Dresden – Das sächsische Kabinett hat eine Arbeitsgruppe zur Bekämpfung des drohenden Ärztemangels eingerichtet. Diese soll bis März kommenden Jahres 20 Maßnahmen prüfen, die eine flächendeckende Gesundheitsversorgung im Freistaat sichern sollen.
Die Kassenärztliche Vereinigung (KV) Sachsen begrüßte die Landesinitiative. „Wir freuen uns, dass das Thema Ärztemangel in Sachsen auch politisch zur Chefsache gemacht wird“, erklärte Klaus Heckemann, Vorstandsvorsitzender der KV Sachsen. Die Politik habe offensichtlich erkannt, dass die bereits ergriffenen Maßnahmen allein die drohenden Versorgungslücken im Land nicht schließen könnten.
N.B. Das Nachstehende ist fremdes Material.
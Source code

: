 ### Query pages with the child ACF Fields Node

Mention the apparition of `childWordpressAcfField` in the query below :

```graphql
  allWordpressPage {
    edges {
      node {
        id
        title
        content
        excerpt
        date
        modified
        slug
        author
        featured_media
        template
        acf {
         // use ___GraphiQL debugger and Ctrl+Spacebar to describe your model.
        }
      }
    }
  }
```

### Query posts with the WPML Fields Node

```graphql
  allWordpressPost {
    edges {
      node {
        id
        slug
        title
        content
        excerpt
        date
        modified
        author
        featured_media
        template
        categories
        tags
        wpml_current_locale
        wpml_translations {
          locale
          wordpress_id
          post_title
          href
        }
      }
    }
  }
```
Auch Sachsens Gesundheitsministerin Chistine Clauß hält die bisherigen Lösungsansätze nicht für ausreichend, um den drohenden Ärztemangel im Freistaat abzuwenden. Sie sprach sich dafür aus, bei der universitären Ausbildung ein sächsisches Sonderkontingent einzuführen, um die Zahl der Studienplätze für Humanmedizin an den Hochschulen im Freistaat zu erhöhen.
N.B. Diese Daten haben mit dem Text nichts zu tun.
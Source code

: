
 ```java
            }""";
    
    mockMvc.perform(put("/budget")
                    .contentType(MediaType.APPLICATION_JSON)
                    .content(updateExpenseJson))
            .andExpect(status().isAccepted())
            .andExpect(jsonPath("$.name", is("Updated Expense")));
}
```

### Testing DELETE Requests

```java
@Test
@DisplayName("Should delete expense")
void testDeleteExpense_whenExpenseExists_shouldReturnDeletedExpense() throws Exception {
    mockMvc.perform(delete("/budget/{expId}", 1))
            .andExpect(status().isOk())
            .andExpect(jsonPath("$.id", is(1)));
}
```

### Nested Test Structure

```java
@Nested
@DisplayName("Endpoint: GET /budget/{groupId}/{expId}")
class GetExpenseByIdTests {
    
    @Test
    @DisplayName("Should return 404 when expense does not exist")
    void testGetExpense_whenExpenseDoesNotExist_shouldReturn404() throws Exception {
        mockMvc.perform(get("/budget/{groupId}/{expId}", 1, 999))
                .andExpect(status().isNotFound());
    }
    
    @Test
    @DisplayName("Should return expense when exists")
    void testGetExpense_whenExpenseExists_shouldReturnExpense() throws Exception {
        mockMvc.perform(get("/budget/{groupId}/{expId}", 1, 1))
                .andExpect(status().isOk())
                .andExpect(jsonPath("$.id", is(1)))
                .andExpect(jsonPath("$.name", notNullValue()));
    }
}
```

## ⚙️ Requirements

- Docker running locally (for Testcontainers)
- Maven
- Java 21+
Auch ein Sonderkontingent für Studenten, die sich zur späteren Niederlassung als Landarzt verpflichteten, sei denkbar. Heckemann bezeichnete diese Vorschläge als „wirkungsvollen Stimulus dafür, dass die Universitäten ihre Ausbildung noch praxisgerechter und verstärkt auf den Focus Allgemeinmedizin gerichtet, gestalten“.